An associate professor at West Chester University outside Philadelphia, Kristine holds an MFA in poetry from New York University and a Ph.D. in creative writing and literature, with a focus in nonfiction, from the University of Houston. Her work has appeared or is forthcoming in Fourth Genre, Crimereads, Crab Orchard Review, Brevity, Passages North, and Silk Road. Her essay “Cleaving To,” was named a notable essay in Best American Essays 2013.
Dorothy Rice: Rabbit Heart struck me as an extremely difficult memoir to write. For many reasons. Among them, that your mother’s kidnapping and murder happened when you were so young, then to have the details slowly and painfully revealed over decades, with the search stalling for years at a time.

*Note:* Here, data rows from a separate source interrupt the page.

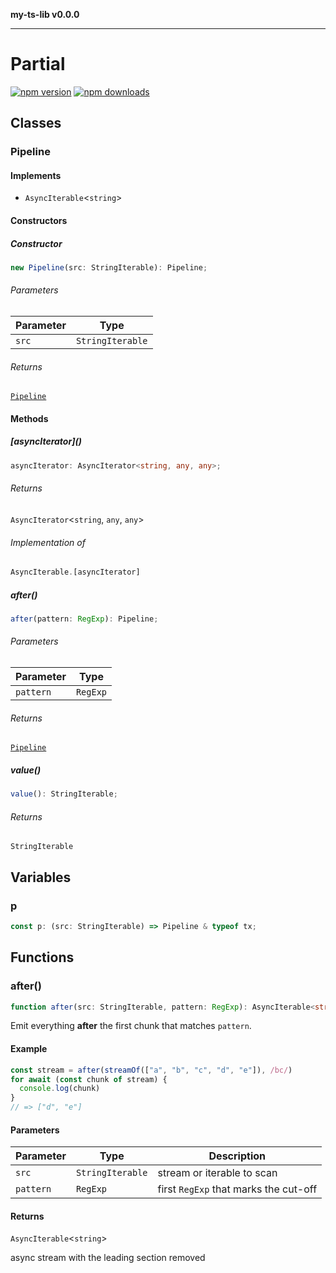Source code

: **my-ts-lib v0.0.0**

***

# Partial

[![npm version](https://badgen.net/npm/v/my-ts-lib)](https://npm.im/my-ts-lib) [![npm downloads](https://badgen.net/npm/dm/my-ts-lib)](https://npm.im/my-ts-lib)

## Classes

### Pipeline

#### Implements

- `AsyncIterable`\<`string`\>

#### Constructors

##### Constructor

```ts
new Pipeline(src: StringIterable): Pipeline;
```

###### Parameters

| Parameter | Type |
| ------ | ------ |
| `src` | `StringIterable` |

###### Returns

[`Pipeline`](#pipeline)

#### Methods

##### \[asyncIterator\]()

```ts
asyncIterator: AsyncIterator<string, any, any>;
```

###### Returns

`AsyncIterator`\<`string`, `any`, `any`\>

###### Implementation of

```ts
AsyncIterable.[asyncIterator]
```

##### after()

```ts
after(pattern: RegExp): Pipeline;
```

###### Parameters

| Parameter | Type |
| ------ | ------ |
| `pattern` | `RegExp` |

###### Returns

[`Pipeline`](#pipeline)

##### value()

```ts
value(): StringIterable;
```

###### Returns

`StringIterable`

## Variables

### p

```ts
const p: (src: StringIterable) => Pipeline & typeof tx;
```

## Functions

### after()

```ts
function after(src: StringIterable, pattern: RegExp): AsyncIterable<string>;
```

Emit everything **after** the first chunk that matches `pattern`.

#### Example

```ts
const stream = after(streamOf(["a", "b", "c", "d", "e"]), /bc/)
for await (const chunk of stream) {
  console.log(chunk)
}
// => ["d", "e"]
```

#### Parameters

| Parameter | Type | Description |
| ------ | ------ | ------ |
| `src` | `StringIterable` | stream or iterable to scan |
| `pattern` | `RegExp` | first `RegExp` that marks the cut-off |

#### Returns

`AsyncIterable`\<`string`\>

async stream with the leading section removed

Yet despite the long timeframe, the narrative never lags—I read it through the first time so fast, I had to read it again, more slowly, taking notes, before I felt prepared to speak with you today.
Kristine Ervin: Honestly, I have been surprised by how quickly people have been reading it. Rabbit Heart was a slow write, a slow journey. I wrote at a slow pace and I haven’t let go of that pace. Friends—primarily friends—have messaged me that they just got their copy. Then they have messaged the very next day to say that they finished the book already. They weren’t supposed to read it so quickly!
I meant it be a slow read, in part because the story is violent, and there is so much pain and grief. It seems so intense. But perhaps that’s why they are reading it quickly.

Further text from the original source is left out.